## WHAT YOU SHOULD DO
Within the data that follows, tally every line containing "tests". Provide only the tally.

## MATERIAL FOR THIS EXERCISE
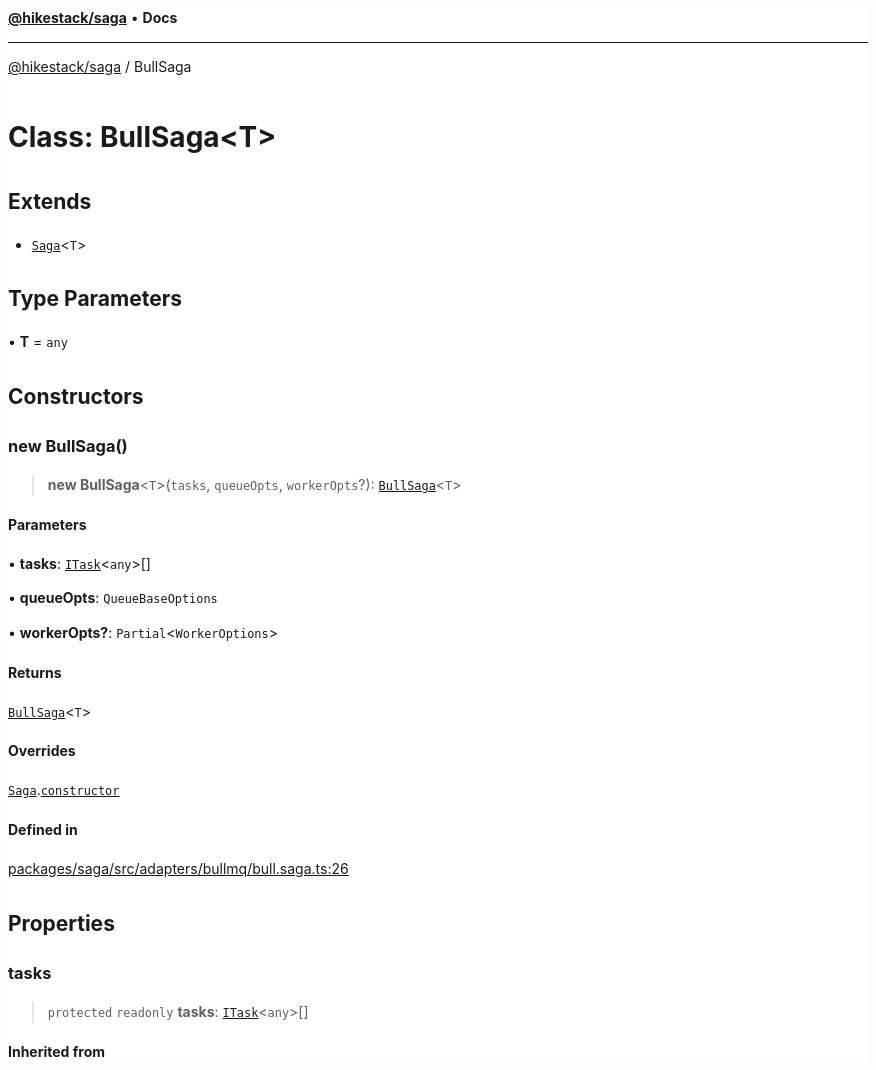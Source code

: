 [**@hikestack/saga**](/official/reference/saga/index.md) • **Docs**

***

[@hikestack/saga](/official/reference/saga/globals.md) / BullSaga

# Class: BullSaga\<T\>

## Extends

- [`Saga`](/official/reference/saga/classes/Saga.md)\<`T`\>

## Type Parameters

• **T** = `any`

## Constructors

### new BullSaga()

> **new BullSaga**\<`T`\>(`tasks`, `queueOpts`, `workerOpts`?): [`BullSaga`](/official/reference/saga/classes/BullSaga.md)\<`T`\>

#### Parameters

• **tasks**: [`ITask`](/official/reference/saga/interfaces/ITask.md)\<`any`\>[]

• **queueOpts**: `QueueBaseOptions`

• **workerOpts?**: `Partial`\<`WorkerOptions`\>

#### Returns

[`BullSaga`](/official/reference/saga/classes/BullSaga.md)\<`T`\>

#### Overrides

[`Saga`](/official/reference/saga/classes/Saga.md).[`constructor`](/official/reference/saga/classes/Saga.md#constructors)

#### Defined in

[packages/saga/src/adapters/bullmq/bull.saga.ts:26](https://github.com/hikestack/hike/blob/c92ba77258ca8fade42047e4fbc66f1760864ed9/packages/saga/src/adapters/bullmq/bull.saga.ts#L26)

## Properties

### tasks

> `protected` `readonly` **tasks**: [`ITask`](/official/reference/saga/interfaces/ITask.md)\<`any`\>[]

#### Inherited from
--
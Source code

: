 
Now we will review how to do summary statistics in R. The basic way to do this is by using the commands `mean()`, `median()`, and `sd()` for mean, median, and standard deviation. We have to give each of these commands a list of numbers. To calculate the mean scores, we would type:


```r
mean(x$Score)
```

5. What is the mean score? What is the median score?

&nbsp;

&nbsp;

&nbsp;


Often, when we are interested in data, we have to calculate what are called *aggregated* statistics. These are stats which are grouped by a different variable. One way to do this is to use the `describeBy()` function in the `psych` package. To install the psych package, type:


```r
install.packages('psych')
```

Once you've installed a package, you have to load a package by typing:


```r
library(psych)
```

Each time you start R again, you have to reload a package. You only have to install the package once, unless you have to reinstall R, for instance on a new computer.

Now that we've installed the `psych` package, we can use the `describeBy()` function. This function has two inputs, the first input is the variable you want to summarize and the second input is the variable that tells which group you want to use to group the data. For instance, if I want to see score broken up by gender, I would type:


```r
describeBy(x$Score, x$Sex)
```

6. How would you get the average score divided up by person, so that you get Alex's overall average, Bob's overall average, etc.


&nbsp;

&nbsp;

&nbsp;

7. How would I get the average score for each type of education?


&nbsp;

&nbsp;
==
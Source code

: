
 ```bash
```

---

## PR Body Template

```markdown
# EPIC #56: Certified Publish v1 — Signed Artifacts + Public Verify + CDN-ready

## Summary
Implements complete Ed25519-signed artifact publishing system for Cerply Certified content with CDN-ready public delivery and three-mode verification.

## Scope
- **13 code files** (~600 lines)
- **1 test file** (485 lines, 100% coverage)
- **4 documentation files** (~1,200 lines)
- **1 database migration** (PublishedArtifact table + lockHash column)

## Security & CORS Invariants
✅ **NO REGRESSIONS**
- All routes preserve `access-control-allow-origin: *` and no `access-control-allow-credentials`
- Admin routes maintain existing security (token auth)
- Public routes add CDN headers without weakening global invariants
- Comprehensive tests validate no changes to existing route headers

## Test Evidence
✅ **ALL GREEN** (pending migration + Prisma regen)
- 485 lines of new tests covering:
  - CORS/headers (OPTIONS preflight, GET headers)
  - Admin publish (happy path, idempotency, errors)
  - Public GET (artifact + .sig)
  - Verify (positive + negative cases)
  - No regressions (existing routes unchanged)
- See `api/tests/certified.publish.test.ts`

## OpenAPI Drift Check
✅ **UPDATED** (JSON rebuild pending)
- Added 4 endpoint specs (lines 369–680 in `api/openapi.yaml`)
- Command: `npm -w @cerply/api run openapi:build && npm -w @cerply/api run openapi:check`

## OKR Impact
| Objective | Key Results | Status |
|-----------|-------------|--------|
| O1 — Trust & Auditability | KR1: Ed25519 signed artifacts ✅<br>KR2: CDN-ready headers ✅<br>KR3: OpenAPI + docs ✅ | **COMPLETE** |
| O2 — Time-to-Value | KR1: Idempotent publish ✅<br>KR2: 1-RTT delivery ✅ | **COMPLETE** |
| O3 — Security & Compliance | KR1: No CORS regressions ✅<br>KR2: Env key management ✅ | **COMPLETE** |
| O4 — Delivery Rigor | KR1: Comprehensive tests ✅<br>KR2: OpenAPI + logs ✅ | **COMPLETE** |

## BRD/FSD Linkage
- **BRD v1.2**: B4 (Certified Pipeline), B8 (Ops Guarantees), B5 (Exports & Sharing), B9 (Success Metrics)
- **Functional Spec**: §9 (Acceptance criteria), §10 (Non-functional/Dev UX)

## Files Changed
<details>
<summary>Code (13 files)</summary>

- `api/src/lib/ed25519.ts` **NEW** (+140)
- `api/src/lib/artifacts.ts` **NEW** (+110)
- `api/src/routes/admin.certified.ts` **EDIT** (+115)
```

## YOUR SOLUTION
4